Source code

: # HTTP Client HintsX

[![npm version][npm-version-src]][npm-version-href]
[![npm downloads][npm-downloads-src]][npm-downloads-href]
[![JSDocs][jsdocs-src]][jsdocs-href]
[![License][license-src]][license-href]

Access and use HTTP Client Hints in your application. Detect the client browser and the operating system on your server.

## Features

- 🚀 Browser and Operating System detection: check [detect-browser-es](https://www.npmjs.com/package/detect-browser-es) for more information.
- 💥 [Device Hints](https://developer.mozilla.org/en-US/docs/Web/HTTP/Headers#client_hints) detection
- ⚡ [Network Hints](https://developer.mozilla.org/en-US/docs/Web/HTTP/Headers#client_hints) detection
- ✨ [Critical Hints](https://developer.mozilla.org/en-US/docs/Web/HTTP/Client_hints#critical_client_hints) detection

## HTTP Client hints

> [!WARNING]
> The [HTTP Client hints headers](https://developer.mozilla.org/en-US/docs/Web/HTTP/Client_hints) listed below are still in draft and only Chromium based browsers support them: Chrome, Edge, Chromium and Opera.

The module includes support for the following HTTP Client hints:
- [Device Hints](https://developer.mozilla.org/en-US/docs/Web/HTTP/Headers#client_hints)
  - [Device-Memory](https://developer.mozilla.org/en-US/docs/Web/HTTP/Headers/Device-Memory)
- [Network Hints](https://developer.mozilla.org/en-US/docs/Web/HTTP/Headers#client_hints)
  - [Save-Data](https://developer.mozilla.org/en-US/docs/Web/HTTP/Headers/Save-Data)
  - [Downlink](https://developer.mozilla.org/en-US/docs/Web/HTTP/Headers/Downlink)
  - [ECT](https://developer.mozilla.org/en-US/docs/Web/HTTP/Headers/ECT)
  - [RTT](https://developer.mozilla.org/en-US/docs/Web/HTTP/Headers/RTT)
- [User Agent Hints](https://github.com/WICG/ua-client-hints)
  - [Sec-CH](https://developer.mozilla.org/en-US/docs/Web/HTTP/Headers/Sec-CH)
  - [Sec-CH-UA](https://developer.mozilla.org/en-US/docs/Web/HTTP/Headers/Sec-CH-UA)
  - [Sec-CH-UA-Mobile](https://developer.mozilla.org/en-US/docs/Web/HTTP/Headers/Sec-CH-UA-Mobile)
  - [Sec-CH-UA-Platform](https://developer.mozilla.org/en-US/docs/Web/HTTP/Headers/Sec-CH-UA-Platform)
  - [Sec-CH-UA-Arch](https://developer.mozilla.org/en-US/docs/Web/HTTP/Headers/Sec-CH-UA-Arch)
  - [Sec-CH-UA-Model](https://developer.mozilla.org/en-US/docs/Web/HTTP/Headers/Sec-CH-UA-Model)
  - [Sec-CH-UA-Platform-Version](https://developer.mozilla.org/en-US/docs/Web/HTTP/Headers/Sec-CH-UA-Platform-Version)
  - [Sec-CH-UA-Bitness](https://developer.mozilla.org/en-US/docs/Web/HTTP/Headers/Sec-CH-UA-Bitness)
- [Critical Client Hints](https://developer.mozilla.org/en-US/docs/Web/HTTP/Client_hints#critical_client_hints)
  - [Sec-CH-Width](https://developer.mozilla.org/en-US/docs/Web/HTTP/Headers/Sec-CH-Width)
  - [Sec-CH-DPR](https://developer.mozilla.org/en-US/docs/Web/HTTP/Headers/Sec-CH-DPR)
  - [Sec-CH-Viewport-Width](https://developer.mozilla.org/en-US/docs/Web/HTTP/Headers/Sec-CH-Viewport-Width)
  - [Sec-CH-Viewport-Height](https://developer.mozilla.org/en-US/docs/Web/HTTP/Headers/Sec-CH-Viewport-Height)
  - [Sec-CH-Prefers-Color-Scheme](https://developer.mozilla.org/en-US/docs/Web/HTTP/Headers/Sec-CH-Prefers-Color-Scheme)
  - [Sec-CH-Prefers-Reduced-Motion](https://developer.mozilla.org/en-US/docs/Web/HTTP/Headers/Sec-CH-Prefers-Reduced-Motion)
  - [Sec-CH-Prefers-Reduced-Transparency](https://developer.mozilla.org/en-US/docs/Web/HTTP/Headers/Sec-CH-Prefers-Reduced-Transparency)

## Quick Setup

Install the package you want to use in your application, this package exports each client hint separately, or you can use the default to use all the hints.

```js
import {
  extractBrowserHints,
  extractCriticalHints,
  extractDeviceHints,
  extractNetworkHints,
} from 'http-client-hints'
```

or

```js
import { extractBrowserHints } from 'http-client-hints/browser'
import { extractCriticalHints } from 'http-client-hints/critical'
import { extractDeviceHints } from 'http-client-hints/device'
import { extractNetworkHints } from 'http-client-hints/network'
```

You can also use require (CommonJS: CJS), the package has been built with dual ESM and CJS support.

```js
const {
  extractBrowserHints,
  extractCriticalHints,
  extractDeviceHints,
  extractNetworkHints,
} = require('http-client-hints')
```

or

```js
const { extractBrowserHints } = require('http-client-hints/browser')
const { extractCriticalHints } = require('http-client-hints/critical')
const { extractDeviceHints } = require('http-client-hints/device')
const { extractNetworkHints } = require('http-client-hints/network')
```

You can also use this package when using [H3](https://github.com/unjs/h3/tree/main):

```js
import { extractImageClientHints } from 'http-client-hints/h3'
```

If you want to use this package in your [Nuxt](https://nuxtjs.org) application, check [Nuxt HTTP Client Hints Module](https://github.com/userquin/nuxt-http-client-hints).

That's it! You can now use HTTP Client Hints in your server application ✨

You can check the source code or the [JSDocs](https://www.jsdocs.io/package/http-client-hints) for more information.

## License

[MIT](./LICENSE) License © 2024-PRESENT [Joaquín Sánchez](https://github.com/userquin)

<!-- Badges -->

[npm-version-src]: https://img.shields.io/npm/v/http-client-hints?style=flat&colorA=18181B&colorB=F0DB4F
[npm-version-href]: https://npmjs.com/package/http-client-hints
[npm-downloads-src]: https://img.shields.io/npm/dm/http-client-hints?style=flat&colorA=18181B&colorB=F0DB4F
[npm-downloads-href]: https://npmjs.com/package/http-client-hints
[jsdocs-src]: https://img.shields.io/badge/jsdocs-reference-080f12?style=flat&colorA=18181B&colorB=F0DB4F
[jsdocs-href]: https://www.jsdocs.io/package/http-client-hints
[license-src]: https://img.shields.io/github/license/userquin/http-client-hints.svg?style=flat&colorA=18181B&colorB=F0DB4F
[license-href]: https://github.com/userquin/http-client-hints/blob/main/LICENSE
....
▶ **TASK ITEM**
Your task is to give the records above again, exactly.

▶ **ANSWER FOR THE TASK**
Source code

: # HTTP Client HintsX

[![npm version][npm-version-src]][npm-version-href]
[![npm downloads][npm-downloads-src]][npm-downloads-href]
[![JSDocs][jsdocs-src]][jsdocs-href]
[![License][license-src]][license-href]

Access and use HTTP Client Hints in your application. Detect the client browser and the operating system on your server.

## Features

- 🚀 Browser and Operating System detection: check [detect-browser-es](https://www.npmjs.com/package/detect-browser-es) for more information.
- 💥 [Device Hints](https://developer.mozilla.org/en-US/docs/Web/HTTP/Headers#client_hints) detection
- ⚡ [Network Hints](https://developer.mozilla.org/en-US/docs/Web/HTTP/Headers#client_hints) detection
- ✨ [Critical Hints](https://developer.mozilla.org/en-US/docs/Web/HTTP/Client_hints#critical_client_hints) detection

## HTTP Client hints

> [!WARNING]
> The [HTTP Client hints headers](https://developer.mozilla.org/en-US/docs/Web/HTTP/Client_hints) listed below are still in draft and only Chromium based browsers support them: Chrome, Edge, Chromium and Opera.

The module includes support for the following HTTP Client hints:
- [Device Hints](https://developer.mozilla.org/en-US/docs/Web/HTTP/Headers#client_hints)
  - [Device-Memory](https://developer.mozilla.org/en-US/docs/Web/HTTP/Headers/Device-Memory)
- [Network Hints](https://developer.mozilla.org/en-US/docs/Web/HTTP/Headers#client_hints)
  - [Save-Data](https://developer.mozilla.org/en-US/docs/Web/HTTP/Headers/Save-Data)
  - [Downlink](https://developer.mozilla.org/en-US/docs/Web/HTTP/Headers/Downlink)
  - [ECT](https://developer.mozilla.org/en-US/docs/Web/HTTP/Headers/ECT)
  - [RTT](https://developer.mozilla.org/en-US/docs/Web/HTTP/Headers/RTT)
- [User Agent Hints](https://github.com/WICG/ua-client-hints)
  - [Sec-CH](https://developer.mozilla.org/en-US/docs/Web/HTTP/Headers/Sec-CH)
  - [Sec-CH-UA](https://developer.mozilla.org/en-US/docs/Web/HTTP/Headers/Sec-CH-UA)
  - [Sec-CH-UA-Mobile](https://developer.mozilla.org/en-US/docs/Web/HTTP/Headers/Sec-CH-UA-Mobile)
  - [Sec-CH-UA-Platform](https://developer.mozilla.org/en-US/docs/Web/HTTP/Headers/Sec-CH-UA-Platform)
  - [Sec-CH-UA-Arch](https://developer.mozilla.org/en-US/docs/Web/HTTP/Headers/Sec-CH-UA-Arch)
  - [Sec-CH-UA-Model](https://developer.mozilla.org/en-US/docs/Web/HTTP/Headers/Sec-CH-UA-Model)
  - [Sec-CH-UA-Platform-Version](https://developer.mozilla.org/en-US/docs/Web/HTTP/Headers/Sec-CH-UA-Platform-Version)
  - [Sec-CH-UA-Bitness](https://developer.mozilla.org/en-US/docs/Web/HTTP/Headers/Sec-CH-UA-Bitness)
- [Critical Client Hints](https://developer.mozilla.org/en-US/docs/Web/HTTP/Client_hints#critical_client_hints)
  - [Sec-CH-Width](https://developer.mozilla.org/en-US/docs/Web/HTTP/Headers/Sec-CH-Width)
  - [Sec-CH-DPR](https://developer.mozilla.org/en-US/docs/Web/HTTP/Headers/Sec-CH-DPR)
  - [Sec-CH-Viewport-Width](https://developer.mozilla.org/en-US/docs/Web/HTTP/Headers/Sec-CH-Viewport-Width)
  - [Sec-CH-Viewport-Height](https://developer.mozilla.org/en-US/docs/Web/HTTP/Headers/Sec-CH-Viewport-Height)
  - [Sec-CH-Prefers-Color-Scheme](https://developer.mozilla.org/en-US/docs/Web/HTTP/Headers/Sec-CH-Prefers-Color-Scheme)
  - [Sec-CH-Prefers-Reduced-Motion](https://developer.mozilla.org/en-US/docs/Web/HTTP/Headers/Sec-CH-Prefers-Reduced-Motion)
  - [Sec-CH-Prefers-Reduced-Transparency](https://developer.mozilla.org/en-US/docs/Web/HTTP/Headers/Sec-CH-Prefers-Reduced-Transparency)

## Quick Setup

Install the package you want to use in your application, this package exports each client hint separately, or you can use the default to use all the hints.

```js
import {
  extractBrowserHints,
  extractCriticalHints,
  extractDeviceHints,
  extractNetworkHints,
} from 'http-client-hints'
```

or

```js
import { extractBrowserHints } from 'http-client-hints/browser'
import { extractCriticalHints } from 'http-client-hints/critical'
import { extractDeviceHints } from 'http-client-hints/device'
import { extractNetworkHints } from 'http-client-hints/network'
```

You can also use require (CommonJS: CJS), the package has been built with dual ESM and CJS support.

```js
const {
  extractBrowserHints,
  extractCriticalHints,
  extractDeviceHints,
  extractNetworkHints,
} = require('http-client-hints')
```

or

```js
const { extractBrowserHints } = require('http-client-hints/browser')
const { extractCriticalHints } = require('http-client-hints/critical')
const { extractDeviceHints } = require('http-client-hints/device')
const { extractNetworkHints } = require('http-client-hints/network')
```

You can also use this package when using [H3](https://github.com/unjs/h3/tree/main):

```js
import { extractImageClientHints } from 'http-client-hints/h3'
```

If you want to use this package in your [Nuxt](https://nuxtjs.org) application, check [Nuxt HTTP Client Hints Module](https://github.com/userquin/nuxt-http-client-hints).

That's it! You can now use HTTP Client Hints in your server application ✨

You can check the source code or the [JSDocs](https://www.jsdocs.io/package/http-client-hints) for more information.

## License

[MIT](./LICENSE) License © 2024-PRESENT [Joaquín Sánchez](https://github.com/userquin)

<!-- Badges -->

[npm-version-src]: https://img.shields.io/npm/v/http-client-hints?style=flat&colorA=18181B&colorB=F0DB4F
[npm-version-href]: https://npmjs.com/package/http-client-hints
[npm-downloads-src]: https://img.shields.io/npm/dm/http-client-hints?style=flat&colorA=18181B&colorB=F0DB4F
[npm-downloads-href]: https://npmjs.com/package/http-client-hints
[jsdocs-src]: https://img.shields.io/badge/jsdocs-reference-080f12?style=flat&colorA=18181B&colorB=F0DB4F
[jsdocs-href]: https://www.jsdocs.io/package/http-client-hints
[license-src]: https://img.shields.io/github/license/userquin/http-client-hints.svg?style=flat&colorA=18181B&colorB=F0DB4F
[license-href]: https://github.com/userquin/http-client-hints/blob/main/LICENSE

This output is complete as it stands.